··· Input

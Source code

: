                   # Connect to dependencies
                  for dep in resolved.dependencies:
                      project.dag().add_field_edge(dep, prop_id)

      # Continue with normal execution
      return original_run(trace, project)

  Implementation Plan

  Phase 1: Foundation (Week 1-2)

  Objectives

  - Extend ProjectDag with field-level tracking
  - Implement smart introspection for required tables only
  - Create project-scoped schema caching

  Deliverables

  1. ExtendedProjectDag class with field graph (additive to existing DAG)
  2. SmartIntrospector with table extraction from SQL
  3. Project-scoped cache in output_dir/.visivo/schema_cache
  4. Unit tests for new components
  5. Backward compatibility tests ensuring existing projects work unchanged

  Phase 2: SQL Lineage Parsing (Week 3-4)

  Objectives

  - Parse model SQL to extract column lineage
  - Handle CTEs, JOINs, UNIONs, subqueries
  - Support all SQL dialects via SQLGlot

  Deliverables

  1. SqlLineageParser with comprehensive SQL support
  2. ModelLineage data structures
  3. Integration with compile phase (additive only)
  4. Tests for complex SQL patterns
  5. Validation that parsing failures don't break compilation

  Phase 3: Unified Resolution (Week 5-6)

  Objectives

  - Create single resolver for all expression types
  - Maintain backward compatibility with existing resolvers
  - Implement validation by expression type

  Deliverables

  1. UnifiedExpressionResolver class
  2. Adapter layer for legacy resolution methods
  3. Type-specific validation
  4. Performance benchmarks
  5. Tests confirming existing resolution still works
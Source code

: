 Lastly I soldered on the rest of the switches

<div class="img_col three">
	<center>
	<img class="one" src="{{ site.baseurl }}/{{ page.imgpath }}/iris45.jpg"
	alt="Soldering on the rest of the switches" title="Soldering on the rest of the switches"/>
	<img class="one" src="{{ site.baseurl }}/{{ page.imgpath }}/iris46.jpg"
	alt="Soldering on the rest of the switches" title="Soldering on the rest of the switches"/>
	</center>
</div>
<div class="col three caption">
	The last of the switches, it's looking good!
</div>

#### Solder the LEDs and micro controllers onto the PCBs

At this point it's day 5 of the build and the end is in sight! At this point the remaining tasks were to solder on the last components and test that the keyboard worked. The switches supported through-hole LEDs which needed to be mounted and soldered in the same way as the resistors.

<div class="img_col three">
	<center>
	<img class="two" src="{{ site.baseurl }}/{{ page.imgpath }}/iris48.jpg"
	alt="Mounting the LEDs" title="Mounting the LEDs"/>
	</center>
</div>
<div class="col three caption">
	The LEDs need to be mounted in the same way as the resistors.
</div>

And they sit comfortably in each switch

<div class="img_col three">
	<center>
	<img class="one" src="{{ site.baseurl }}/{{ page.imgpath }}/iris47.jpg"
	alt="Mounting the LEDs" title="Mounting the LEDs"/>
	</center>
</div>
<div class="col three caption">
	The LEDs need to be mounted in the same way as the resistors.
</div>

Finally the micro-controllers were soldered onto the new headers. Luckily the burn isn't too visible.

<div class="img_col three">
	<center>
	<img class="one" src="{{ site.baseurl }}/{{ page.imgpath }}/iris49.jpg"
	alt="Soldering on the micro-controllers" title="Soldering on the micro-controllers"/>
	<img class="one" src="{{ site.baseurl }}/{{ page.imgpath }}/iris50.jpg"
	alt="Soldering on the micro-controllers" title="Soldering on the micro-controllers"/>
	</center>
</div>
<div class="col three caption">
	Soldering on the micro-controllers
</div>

······

Write the listing out again, matching every line exactly.

Source code

:                   # Connect to dependencies
                  for dep in resolved.dependencies:
                      project.dag().add_field_edge(dep, prop_id)

      # Continue with normal execution
      return original_run(trace, project)

  Implementation Plan

  Phase 1: Foundation (Week 1-2)

  Objectives

  - Extend ProjectDag with field-level tracking
  - Implement smart introspection for required tables only
  - Create project-scoped schema caching

  Deliverables

  1. ExtendedProjectDag class with field graph (additive to existing DAG)
  2. SmartIntrospector with table extraction from SQL
  3. Project-scoped cache in output_dir/.visivo/schema_cache
  4. Unit tests for new components
  5. Backward compatibility tests ensuring existing projects work unchanged

  Phase 2: SQL Lineage Parsing (Week 3-4)

  Objectives

  - Parse model SQL to extract column lineage
  - Handle CTEs, JOINs, UNIONs, subqueries
  - Support all SQL dialects via SQLGlot

  Deliverables

  1. SqlLineageParser with comprehensive SQL support
  2. ModelLineage data structures
  3. Integration with compile phase (additive only)
  4. Tests for complex SQL patterns
  5. Validation that parsing failures don't break compilation

  Phase 3: Unified Resolution (Week 5-6)

  Objectives

  - Create single resolver for all expression types
  - Maintain backward compatibility with existing resolvers
  - Implement validation by expression type

  Deliverables

  1. UnifiedExpressionResolver class
  2. Adapter layer for legacy resolution methods
  3. Type-specific validation
  4. Performance benchmarks
  5. Tests confirming existing resolution still works
Source code

: Lastly I soldered on the rest of the switches

<div class="img_col three">
	<center>
	<img class="one" src="{{ site.baseurl }}/{{ page.imgpath }}/iris45.jpg"
	alt="Soldering on the rest of the switches" title="Soldering on the rest of the switches"/>
	<img class="one" src="{{ site.baseurl }}/{{ page.imgpath }}/iris46.jpg"
	alt="Soldering on the rest of the switches" title="Soldering on the rest of the switches"/>
	</center>
</div>
<div class="col three caption">
	The last of the switches, it's looking good!
</div>

#### Solder the LEDs and micro controllers onto the PCBs

At this point it's day 5 of the build and the end is in sight! At this point the remaining tasks were to solder on the last components and test that the keyboard worked. The switches supported through-hole LEDs which needed to be mounted and soldered in the same way as the resistors.

<div class="img_col three">
	<center>
	<img class="two" src="{{ site.baseurl }}/{{ page.imgpath }}/iris48.jpg"
	alt="Mounting the LEDs" title="Mounting the LEDs"/>
	</center>
</div>
<div class="col three caption">
	The LEDs need to be mounted in the same way as the resistors.
</div>

And they sit comfortably in each switch

<div class="img_col three">
	<center>
	<img class="one" src="{{ site.baseurl }}/{{ page.imgpath }}/iris47.jpg"
	alt="Mounting the LEDs" title="Mounting the LEDs"/>
	</center>
</div>
<div class="col three caption">
	The LEDs need to be mounted in the same way as the resistors.
</div>

Finally the micro-controllers were soldered onto the new headers. Luckily the burn isn't too visible.

<div class="img_col three">
	<center>
	<img class="one" src="{{ site.baseurl }}/{{ page.imgpath }}/iris49.jpg"
	alt="Soldering on the micro-controllers" title="Soldering on the micro-controllers"/>
	<img class="one" src="{{ site.baseurl }}/{{ page.imgpath }}/iris50.jpg"
	alt="Soldering on the micro-controllers" title="Soldering on the micro-controllers"/>
	</center>
</div>
<div class="col three caption">
	Soldering on the micro-controllers
</div>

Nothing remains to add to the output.